**** Data supplied
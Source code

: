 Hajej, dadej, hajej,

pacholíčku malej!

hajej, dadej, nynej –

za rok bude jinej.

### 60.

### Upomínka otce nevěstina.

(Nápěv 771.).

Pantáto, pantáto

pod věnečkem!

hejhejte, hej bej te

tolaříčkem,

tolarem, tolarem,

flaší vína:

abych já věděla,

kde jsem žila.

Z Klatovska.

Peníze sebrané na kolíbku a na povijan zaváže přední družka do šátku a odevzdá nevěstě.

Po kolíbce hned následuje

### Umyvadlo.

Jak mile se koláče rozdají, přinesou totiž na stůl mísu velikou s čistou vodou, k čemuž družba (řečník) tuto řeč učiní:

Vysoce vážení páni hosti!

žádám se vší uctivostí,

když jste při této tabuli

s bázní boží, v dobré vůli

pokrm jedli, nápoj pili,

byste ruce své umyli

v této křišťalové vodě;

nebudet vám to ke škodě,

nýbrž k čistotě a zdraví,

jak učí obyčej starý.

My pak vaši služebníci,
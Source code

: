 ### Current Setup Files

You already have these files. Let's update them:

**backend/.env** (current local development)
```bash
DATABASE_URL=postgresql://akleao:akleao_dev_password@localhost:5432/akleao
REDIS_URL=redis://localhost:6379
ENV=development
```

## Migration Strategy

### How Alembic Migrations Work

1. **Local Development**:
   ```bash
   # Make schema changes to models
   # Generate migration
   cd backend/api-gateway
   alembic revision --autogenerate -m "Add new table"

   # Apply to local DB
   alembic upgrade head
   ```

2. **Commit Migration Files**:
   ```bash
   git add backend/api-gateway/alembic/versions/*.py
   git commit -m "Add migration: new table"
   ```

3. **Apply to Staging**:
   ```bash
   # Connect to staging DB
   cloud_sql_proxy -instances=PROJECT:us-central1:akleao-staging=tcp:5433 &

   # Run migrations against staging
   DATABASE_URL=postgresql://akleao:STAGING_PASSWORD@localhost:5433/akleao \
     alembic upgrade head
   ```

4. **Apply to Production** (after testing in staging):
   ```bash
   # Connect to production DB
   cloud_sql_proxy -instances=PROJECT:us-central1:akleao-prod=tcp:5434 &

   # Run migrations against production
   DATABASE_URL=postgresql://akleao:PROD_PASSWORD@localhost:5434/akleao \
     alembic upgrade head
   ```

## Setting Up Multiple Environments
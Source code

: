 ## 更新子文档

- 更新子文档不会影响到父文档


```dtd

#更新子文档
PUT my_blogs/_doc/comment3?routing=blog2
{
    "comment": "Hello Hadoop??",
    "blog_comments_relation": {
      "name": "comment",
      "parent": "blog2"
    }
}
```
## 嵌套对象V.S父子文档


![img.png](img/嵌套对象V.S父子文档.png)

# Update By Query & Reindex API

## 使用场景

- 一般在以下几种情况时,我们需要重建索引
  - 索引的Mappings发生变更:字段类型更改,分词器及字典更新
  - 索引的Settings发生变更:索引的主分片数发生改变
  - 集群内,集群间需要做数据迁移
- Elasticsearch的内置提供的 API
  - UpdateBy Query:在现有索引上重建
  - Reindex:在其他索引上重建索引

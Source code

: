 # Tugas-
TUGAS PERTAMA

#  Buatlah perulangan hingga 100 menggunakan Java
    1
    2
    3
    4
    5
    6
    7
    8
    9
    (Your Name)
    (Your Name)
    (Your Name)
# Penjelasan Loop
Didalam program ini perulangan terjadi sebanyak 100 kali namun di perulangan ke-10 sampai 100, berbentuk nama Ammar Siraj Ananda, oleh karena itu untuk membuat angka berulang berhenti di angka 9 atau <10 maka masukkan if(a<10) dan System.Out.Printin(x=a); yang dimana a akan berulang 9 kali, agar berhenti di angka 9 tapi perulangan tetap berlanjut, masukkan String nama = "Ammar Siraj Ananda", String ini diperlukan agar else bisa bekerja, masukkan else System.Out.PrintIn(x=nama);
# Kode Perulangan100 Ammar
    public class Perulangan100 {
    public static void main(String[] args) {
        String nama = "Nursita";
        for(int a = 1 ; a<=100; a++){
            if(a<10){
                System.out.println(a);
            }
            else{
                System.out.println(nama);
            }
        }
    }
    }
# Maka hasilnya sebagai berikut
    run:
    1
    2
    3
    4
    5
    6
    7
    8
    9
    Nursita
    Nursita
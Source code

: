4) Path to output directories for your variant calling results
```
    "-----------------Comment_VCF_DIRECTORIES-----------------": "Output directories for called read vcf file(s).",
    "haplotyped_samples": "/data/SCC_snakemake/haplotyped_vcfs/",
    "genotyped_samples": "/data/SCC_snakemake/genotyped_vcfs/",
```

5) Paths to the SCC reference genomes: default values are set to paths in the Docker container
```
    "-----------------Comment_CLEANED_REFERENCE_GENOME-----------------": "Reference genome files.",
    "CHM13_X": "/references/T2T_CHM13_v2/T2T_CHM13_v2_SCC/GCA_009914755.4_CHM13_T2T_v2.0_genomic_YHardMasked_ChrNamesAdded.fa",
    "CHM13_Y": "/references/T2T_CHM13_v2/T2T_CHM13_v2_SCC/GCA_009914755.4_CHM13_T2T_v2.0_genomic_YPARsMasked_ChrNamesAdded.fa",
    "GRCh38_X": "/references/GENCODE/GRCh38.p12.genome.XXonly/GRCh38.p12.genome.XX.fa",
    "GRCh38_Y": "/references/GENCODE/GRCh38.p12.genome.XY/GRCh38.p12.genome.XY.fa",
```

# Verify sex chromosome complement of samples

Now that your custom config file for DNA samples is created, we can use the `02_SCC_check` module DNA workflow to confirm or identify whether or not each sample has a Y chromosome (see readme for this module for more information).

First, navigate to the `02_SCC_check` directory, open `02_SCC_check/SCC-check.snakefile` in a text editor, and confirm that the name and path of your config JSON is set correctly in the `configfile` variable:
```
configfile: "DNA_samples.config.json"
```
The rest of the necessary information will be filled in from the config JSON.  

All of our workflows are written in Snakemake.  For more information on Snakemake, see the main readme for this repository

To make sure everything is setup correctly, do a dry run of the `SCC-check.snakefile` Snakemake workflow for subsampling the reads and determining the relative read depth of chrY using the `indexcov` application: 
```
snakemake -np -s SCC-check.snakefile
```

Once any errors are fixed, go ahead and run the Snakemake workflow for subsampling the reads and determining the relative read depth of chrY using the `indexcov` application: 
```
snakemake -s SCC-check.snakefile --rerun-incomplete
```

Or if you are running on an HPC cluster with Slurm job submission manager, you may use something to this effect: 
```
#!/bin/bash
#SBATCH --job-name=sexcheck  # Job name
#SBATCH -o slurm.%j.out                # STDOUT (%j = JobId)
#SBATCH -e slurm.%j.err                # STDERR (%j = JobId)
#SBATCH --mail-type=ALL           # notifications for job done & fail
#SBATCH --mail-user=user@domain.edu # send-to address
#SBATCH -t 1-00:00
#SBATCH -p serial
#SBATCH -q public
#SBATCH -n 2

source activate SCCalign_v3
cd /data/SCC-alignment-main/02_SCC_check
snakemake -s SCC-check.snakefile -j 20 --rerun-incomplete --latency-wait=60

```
********
Go through the data above from its first line and copy each line exactly, stopping once the line with "Peníze sebrané na" has been copied.

Expected answer
Source code

: Hajej, dadej, hajej,

pacholíčku malej!

hajej, dadej, nynej –

za rok bude jinej.

### 60.

### Upomínka otce nevěstina.

(Nápěv 771.).

Pantáto, pantáto

pod věnečkem!

hejhejte, hej bej te

tolaříčkem,

tolarem, tolarem,

flaší vína:

abych já věděla,

kde jsem žila.

Z Klatovska.

Peníze sebrané na kolíbku a na povijan zaváže přední družka do šátku a odevzdá nevěstě.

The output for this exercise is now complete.